Guest Post by Akila Radhakrishnan, Senior Counsel at the Global Justice Center
As we continue into the second week of the 57th Session of the United Nations Commission on the Status of Women, the conference this year focuses on the “elimination and prevention of all forms of violence against women and girls.” This has included a significant number of debates, side events and panels devoted to sexual violence in conflict.
Sexual violence, including rape, is a powerful and cost-effective weapon and tactic of war that has been successfully used to terrorize, dehumanize, and break down individuals, families and communities. It was used during the Second World War—and presumably since time immemorial—and has more recently been used in countless international and internal conflicts, including those in the former Yugoslavia and Rwanda. The rampant use of rape as a weapon of war continues today in the Democratic Republic of Congo, Syria and Burma, to name just a few examples.

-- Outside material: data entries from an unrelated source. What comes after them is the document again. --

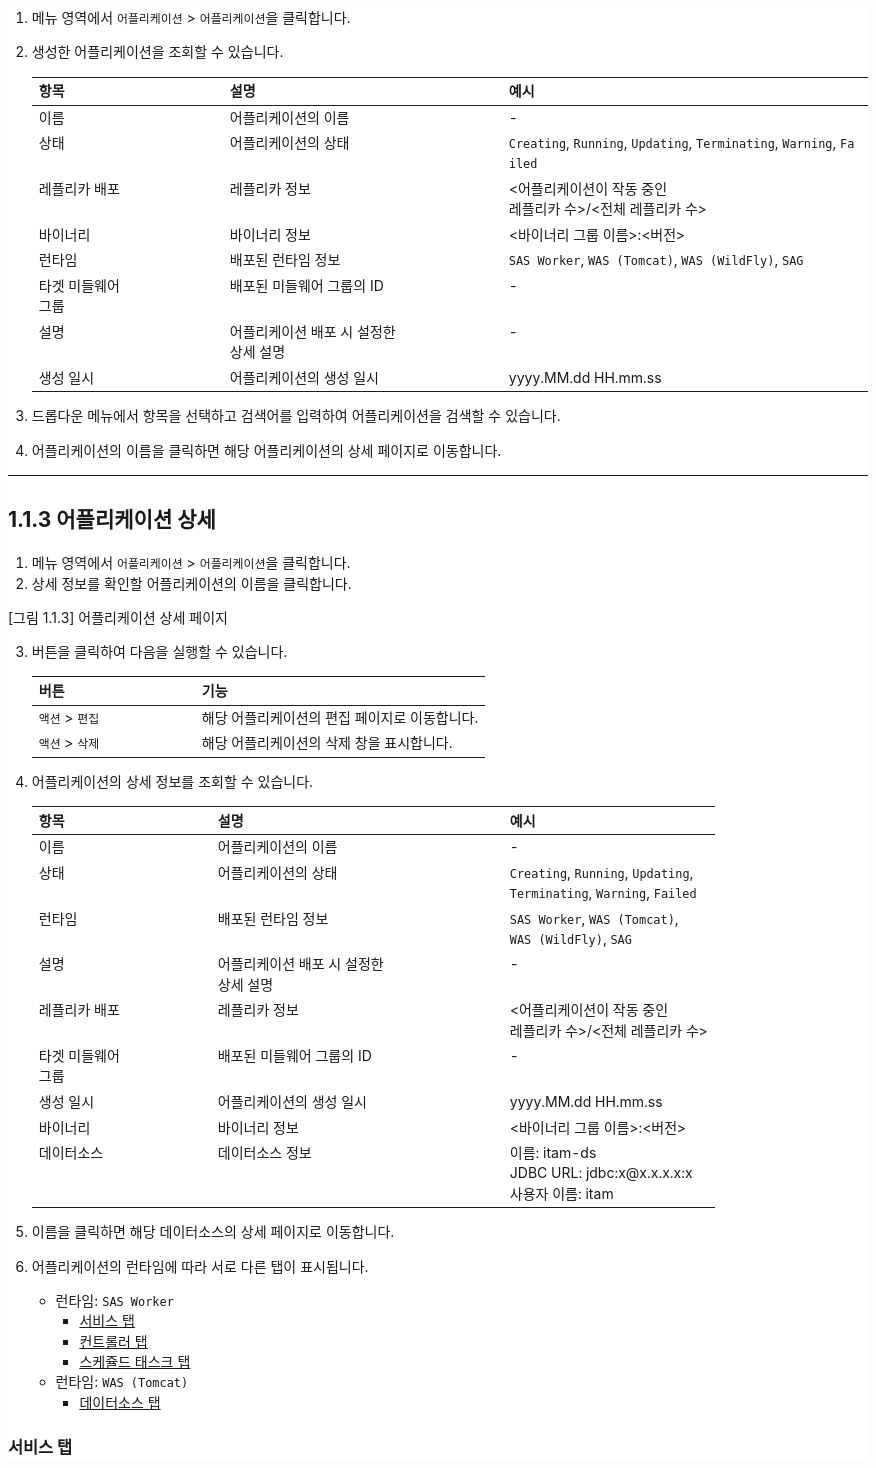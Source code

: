 1. 메뉴 영역에서 `어플리케이션` > `어플리케이션`을 클릭합니다.
2.  생성한 어플리케이션을 조회할 수 있습니다.

    <table><thead><tr><th width="177">항목</th><th width="265">설명</th><th>예시</th></tr></thead><tbody><tr><td>이름</td><td>어플리케이션의 이름</td><td>-</td></tr><tr><td>상태</td><td>어플리케이션의 상태</td><td><code>Creating</code>, <code>Running</code>, <code>Updating</code>, <code>Terminating</code>, <code>Warning</code>, <code>Failed</code></td></tr><tr><td>레플리카 배포</td><td>레플리카 정보</td><td>&#x3C;어플리케이션이 작동 중인 <br>레플리카 수>/&#x3C;전체 레플리카 수></td></tr><tr><td>바이너리</td><td>바이너리 정보</td><td>&#x3C;바이너리 그룹 이름>:&#x3C;버전></td></tr><tr><td>런타임</td><td>배포된 런타임 정보</td><td><code>SAS Worker</code>, <code>WAS (Tomcat)</code>, <code>WAS (WildFly)</code>, <code>SAG</code></td></tr><tr><td>타겟 미들웨어 <br>그룹</td><td>배포된 미들웨어 그룹의 ID</td><td>-</td></tr><tr><td>설명</td><td>어플리케이션 배포 시 설정한 <br>상세 설명</td><td>-</td></tr><tr><td>생성 일시</td><td>어플리케이션의 생성 일시</td><td>yyyy.MM.dd HH.mm.ss</td></tr></tbody></table>
3. 드롭다운 메뉴에서 항목을 선택하고 검색어를 입력하여 어플리케이션을 검색할 수 있습니다.
4. 어플리케이션의 이름을 클릭하면 해당 어플리케이션의 상세 페이지로 이동합니다.

***

## 1.1.3 어플리케이션 상세

1. 메뉴 영역에서 `어플리케이션` > `어플리케이션`을 클릭합니다.
2. 상세 정보를 확인할 어플리케이션의 이름을 클릭합니다.

\[그림 1.1.3] 어플리케이션 상세 페이지

3.  버튼을 클릭하여 다음을 실행할 수 있습니다.

    <table><thead><tr><th width="149">버튼</th><th>기능</th></tr></thead><tbody><tr><td><code>액션</code> > <code>편집</code></td><td>해당 어플리케이션의 편집 페이지로 이동합니다.</td></tr><tr><td><code>액션</code> > <code>삭제</code></td><td>해당 어플리케이션의 삭제 창을 표시합니다.</td></tr></tbody></table>
4.  어플리케이션의 상세 정보를 조회할 수 있습니다.&#x20;

    <table><thead><tr><th width="165">항목</th><th width="278">설명</th><th>예시</th></tr></thead><tbody><tr><td>이름</td><td>어플리케이션의 이름</td><td>-</td></tr><tr><td>상태</td><td>어플리케이션의 상태</td><td><code>Creating</code>, <code>Running</code>, <code>Updating</code>, <br><code>Terminating</code>, <code>Warning</code>, <code>Failed</code></td></tr><tr><td>런타임</td><td>배포된 런타임 정보</td><td><code>SAS Worker</code>, <code>WAS (Tomcat)</code>, <br><code>WAS (WildFly)</code>, <code>SAG</code></td></tr><tr><td>설명</td><td>어플리케이션 배포 시 설정한 <br>상세 설명</td><td>-</td></tr><tr><td>레플리카 배포</td><td>레플리카 정보</td><td>&#x3C;어플리케이션이 작동 중인 <br>레플리카 수>/&#x3C;전체 레플리카 수></td></tr><tr><td>타겟 미들웨어 <br>그룹</td><td>배포된 미들웨어 그룹의 ID</td><td>-</td></tr><tr><td>생성 일시</td><td>어플리케이션의 생성 일시</td><td>yyyy.MM.dd HH.mm.ss</td></tr><tr><td>바이너리</td><td>바이너리 정보</td><td>&#x3C;바이너리 그룹 이름>:&#x3C;버전></td></tr><tr><td>데이터소스</td><td>데이터소스 정보</td><td>이름: itam-ds<br>JDBC URL: jdbc:x@x.x.x.x:x<br>사용자 이름: itam</td></tr></tbody></table>
5. 이름을 클릭하면 해당 데이터소스의 상세 페이지로 이동합니다.
6. 어플리케이션의 런타임에 따라 서로 다른 탭이 표시됩니다.
   * 런타임: `SAS Worker`
     * [서비스 탭](1.1-application.md#undefined)
     * [컨트롤러 탭](1.1-application.md#undefined-1)
     * [스케쥴드 태스크 탭](1.1-application.md#undefined-2)
   * 런타임: `WAS (Tomcat)`
     * [데이터소스 탭](1.1-application.md#undefined-3)

### 서비스 탭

Since 2000, through its resolutions on Women, Peace and Security, the UN Security Council has issued condemnations of the use of sexual violence during conflict and attempted to enact measures to curb its prevalence and combat impunity. In Security Council Resolution 1820, the Council found that the use of sexual violence as a tactic of war “in order to deliberately target civilians or as a part of a widespread or systematic attack against civilian populations” could be an impediment to the “restoration of international peace and security.”
Despite the UN’s attempts at concerted action on the issue of sexual violence in conflict, this global scourge continues unabated and, almost universally, unpunished. In fact, according to one important study of sexual violence in conflict in the Democratic Republic of Congo, a woman living there is raped nearly every minute—that’s about the time it took you to read the previous three paragraphs.
International humanitarian law prohibits the use of weapons or tactics of warfare that cause superfluous injury, unnecessary suffering, or violate “principles of humanity and the dictates of public conscience.’’ The UN has even defined what it means for rape to be used as a tactic of war: “Sexual violence as a ‘tactic of war’ refers to acts of sexual violence that are linked with military/political objectives and that serve (or intend to serve) a strategic aim related to the conflict.”
While not all wartime sexual violence can be explained or understood in the same way, there are certainly instances where the evidence indicates that it has been or is being used as a weapon/tactic of warfare. In Rwanda, for example, rape was found to have been a means to achieve genocide: “Sexual violence was a step in the process of destruction of the Tutsi group - destruction of the spirit, of the will to live, and of life itself.”
Wherever sexual violence is used in war, it falls into the category of prohibited weapons/tactics of war, comparable to such weapons as landmines and tactics as starvation. However, despite the endemic use of rape as a weapon/tactic of war, states have never been held accountable for its use as they have for other prohibited weapons or tactics of war.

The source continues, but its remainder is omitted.